Brief: Every line in the records below that holds "vous" must be identified and copied.

Material for this exercise below:

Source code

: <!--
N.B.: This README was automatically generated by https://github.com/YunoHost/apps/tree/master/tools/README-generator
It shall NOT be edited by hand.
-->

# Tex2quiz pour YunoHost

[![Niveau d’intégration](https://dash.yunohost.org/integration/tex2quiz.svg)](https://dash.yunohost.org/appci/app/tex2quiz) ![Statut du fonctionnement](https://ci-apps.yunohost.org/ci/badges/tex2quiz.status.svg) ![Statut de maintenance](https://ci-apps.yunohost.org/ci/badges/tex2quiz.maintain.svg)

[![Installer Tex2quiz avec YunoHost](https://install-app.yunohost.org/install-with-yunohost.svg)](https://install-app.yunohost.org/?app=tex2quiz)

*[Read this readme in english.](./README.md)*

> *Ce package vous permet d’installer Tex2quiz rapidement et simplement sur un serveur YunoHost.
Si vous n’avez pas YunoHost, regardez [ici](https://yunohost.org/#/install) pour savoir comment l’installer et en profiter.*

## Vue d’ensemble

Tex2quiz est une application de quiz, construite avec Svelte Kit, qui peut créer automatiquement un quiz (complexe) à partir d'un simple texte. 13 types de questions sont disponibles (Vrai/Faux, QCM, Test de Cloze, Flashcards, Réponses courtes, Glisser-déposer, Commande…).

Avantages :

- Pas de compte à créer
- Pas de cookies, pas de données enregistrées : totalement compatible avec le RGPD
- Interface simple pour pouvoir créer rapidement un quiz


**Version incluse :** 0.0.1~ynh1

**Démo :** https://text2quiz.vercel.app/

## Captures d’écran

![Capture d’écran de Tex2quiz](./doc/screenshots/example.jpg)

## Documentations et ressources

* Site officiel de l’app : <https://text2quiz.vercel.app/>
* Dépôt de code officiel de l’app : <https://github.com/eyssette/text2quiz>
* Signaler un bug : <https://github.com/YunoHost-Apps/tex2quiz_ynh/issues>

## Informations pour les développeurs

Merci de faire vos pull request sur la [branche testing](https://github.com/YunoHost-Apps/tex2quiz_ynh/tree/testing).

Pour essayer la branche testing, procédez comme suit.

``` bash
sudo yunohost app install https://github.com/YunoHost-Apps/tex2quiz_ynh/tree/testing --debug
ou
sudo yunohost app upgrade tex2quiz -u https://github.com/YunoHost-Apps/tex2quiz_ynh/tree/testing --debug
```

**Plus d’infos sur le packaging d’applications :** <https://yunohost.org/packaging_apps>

End of Material for this exercise.

Written reply:
> *Ce package vous permet d’installer Tex2quiz rapidement et simplement sur un serveur YunoHost.
Si vous n’avez pas YunoHost, regardez [ici](https://yunohost.org/#/install) pour savoir comment l’installer et en profiter.*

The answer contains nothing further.